>>>>

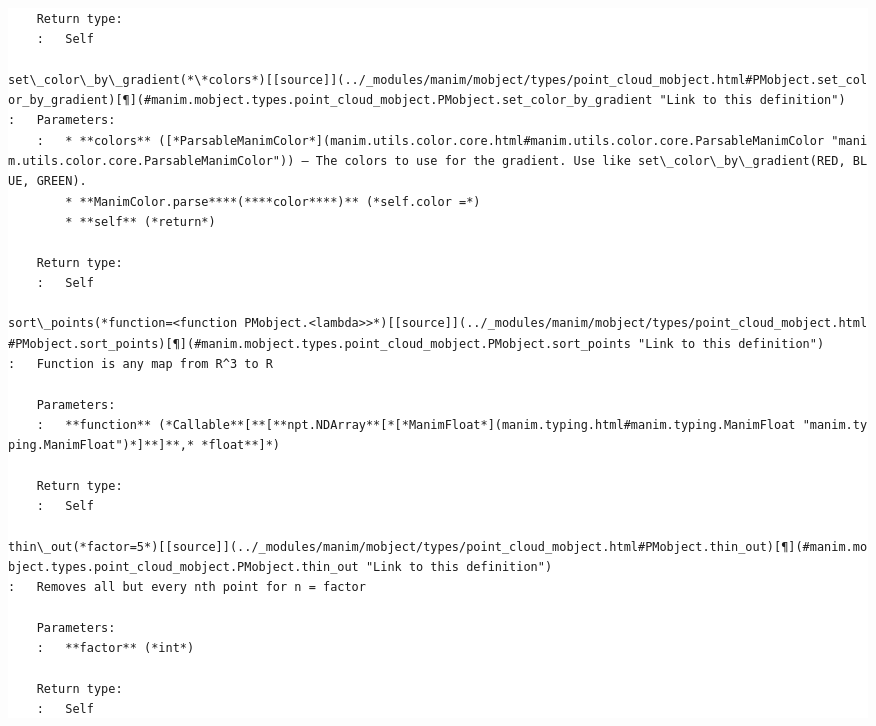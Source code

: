         Return type:
        :   Self

    set\_color\_by\_gradient(*\*colors*)[[source]](../_modules/manim/mobject/types/point_cloud_mobject.html#PMobject.set_color_by_gradient)[¶](#manim.mobject.types.point_cloud_mobject.PMobject.set_color_by_gradient "Link to this definition")
    :   Parameters:
        :   * **colors** ([*ParsableManimColor*](manim.utils.color.core.html#manim.utils.color.core.ParsableManimColor "manim.utils.color.core.ParsableManimColor")) – The colors to use for the gradient. Use like set\_color\_by\_gradient(RED, BLUE, GREEN).
            * **ManimColor.parse****(****color****)** (*self.color =*)
            * **self** (*return*)

        Return type:
        :   Self

    sort\_points(*function=<function PMobject.<lambda>>*)[[source]](../_modules/manim/mobject/types/point_cloud_mobject.html#PMobject.sort_points)[¶](#manim.mobject.types.point_cloud_mobject.PMobject.sort_points "Link to this definition")
    :   Function is any map from R^3 to R

        Parameters:
        :   **function** (*Callable**[**[**npt.NDArray**[*[*ManimFloat*](manim.typing.html#manim.typing.ManimFloat "manim.typing.ManimFloat")*]**]**,* *float**]*)

        Return type:
        :   Self

    thin\_out(*factor=5*)[[source]](../_modules/manim/mobject/types/point_cloud_mobject.html#PMobject.thin_out)[¶](#manim.mobject.types.point_cloud_mobject.PMobject.thin_out "Link to this definition")
    :   Removes all but every nth point for n = factor

        Parameters:
        :   **factor** (*int*)

        Return type:
        :   Self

<<<<

§ Directions for this task: Since the pictures are not wanted, transcribe only the rest of the material above, exactly as it stands.

§ Exercise output:
Source code

:         Return type:
        :   Self

    set\_color\_by\_gradient(*\*colors*)[[source]](../_modules/manim/mobject/types/point_cloud_mobject.html#PMobject.set_color_by_gradient)[¶](#manim.mobject.types.point_cloud_mobject.PMobject.set_color_by_gradient "Link to this definition")
    :   Parameters:
        :   * **colors** ([*ParsableManimColor*](manim.utils.color.core.html#manim.utils.color.core.ParsableManimColor "manim.utils.color.core.ParsableManimColor")) – The colors to use for the gradient. Use like set\_color\_by\_gradient(RED, BLUE, GREEN).
            * **ManimColor.parse****(****color****)** (*self.color =*)
            * **self** (*return*)

        Return type:
        :   Self

    sort\_points(*function=<function PMobject.<lambda>>*)[[source]](../_modules/manim/mobject/types/point_cloud_mobject.html#PMobject.sort_points)[¶](#manim.mobject.types.point_cloud_mobject.PMobject.sort_points "Link to this definition")
    :   Function is any map from R^3 to R

        Parameters:
        :   **function** (*Callable**[**[**npt.NDArray**[*[*ManimFloat*](manim.typing.html#manim.typing.ManimFloat "manim.typing.ManimFloat")*]**]**,* *float**]*)

        Return type:
        :   Self

    thin\_out(*factor=5*)[[source]](../_modules/manim/mobject/types/point_cloud_mobject.html#PMobject.thin_out)[¶](#manim.mobject.types.point_cloud_mobject.PMobject.thin_out "Link to this definition")
    :   Removes all but every nth point for n = factor

        Parameters:
        :   **factor** (*int*)

        Return type:
        :   Self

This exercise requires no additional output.